[INPUT RECORDS]

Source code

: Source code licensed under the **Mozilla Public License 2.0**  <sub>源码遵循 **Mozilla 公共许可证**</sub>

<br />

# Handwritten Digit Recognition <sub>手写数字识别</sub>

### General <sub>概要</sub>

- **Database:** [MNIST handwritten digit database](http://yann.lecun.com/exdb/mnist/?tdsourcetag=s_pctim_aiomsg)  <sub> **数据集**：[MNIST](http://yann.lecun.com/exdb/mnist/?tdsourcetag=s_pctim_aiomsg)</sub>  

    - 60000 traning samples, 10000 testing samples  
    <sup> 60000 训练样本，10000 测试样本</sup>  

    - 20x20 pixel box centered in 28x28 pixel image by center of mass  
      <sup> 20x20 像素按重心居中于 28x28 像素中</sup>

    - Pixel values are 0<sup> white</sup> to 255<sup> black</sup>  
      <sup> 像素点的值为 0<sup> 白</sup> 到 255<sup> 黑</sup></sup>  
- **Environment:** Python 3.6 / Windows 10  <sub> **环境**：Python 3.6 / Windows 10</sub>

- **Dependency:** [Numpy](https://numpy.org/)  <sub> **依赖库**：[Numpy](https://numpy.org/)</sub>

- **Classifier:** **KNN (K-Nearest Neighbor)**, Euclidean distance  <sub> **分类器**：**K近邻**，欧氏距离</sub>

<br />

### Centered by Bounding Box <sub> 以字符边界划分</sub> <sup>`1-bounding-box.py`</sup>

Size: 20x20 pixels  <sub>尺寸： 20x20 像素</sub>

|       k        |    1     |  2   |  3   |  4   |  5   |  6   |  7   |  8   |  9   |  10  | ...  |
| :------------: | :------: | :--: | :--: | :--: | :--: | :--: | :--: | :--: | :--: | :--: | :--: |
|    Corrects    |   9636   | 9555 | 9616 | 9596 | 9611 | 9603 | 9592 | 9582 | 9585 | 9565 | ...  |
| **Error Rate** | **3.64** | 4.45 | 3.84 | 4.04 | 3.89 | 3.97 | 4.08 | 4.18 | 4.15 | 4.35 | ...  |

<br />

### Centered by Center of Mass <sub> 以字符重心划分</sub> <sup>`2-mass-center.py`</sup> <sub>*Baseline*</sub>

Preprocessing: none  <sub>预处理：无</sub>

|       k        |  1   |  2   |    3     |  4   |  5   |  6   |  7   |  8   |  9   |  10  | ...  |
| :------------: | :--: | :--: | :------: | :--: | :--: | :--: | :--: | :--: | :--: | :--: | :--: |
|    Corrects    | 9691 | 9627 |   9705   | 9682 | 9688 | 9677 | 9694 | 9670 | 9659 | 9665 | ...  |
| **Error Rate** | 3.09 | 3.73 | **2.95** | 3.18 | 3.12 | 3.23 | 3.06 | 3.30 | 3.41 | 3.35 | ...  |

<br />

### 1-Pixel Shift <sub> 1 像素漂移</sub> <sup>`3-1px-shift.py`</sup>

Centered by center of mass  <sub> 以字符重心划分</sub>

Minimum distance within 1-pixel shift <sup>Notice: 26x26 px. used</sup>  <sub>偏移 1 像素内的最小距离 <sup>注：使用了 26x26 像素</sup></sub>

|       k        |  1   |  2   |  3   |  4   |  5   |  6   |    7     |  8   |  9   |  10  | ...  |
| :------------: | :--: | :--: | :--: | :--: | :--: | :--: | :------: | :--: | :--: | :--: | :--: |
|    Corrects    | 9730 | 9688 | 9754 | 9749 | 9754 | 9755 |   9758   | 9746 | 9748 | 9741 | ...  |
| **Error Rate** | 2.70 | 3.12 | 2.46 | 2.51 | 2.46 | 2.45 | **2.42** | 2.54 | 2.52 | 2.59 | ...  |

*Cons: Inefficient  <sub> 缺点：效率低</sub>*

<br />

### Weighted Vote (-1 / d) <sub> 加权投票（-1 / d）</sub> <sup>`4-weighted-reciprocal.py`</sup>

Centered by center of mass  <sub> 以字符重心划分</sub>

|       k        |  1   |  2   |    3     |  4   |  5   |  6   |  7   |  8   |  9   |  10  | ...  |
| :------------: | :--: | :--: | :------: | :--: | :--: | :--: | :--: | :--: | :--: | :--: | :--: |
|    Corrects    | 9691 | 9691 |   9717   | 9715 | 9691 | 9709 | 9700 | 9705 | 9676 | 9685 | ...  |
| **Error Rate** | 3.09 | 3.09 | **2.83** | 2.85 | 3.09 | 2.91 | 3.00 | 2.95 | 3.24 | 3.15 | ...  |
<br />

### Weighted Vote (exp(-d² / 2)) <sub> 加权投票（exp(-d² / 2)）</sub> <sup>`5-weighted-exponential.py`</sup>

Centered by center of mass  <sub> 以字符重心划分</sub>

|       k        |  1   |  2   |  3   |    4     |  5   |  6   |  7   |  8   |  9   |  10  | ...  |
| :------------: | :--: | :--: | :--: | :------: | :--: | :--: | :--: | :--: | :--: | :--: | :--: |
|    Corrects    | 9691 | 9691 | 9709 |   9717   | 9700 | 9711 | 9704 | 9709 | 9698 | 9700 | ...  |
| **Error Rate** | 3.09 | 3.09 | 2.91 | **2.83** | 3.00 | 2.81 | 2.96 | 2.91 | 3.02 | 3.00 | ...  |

[WORK REQUEST]
Restate, word for word and with nothing added, the lines from the first line of the listing through the one where "### General <sub>概要</sub>" stands.

[WRITTEN ANSWER]
Source code

: Source code licensed under the **Mozilla Public License 2.0**  <sub>源码遵循 **Mozilla 公共许可证**</sub>

<br />

# Handwritten Digit Recognition <sub>手写数字识别</sub>

### General <sub>概要</sub>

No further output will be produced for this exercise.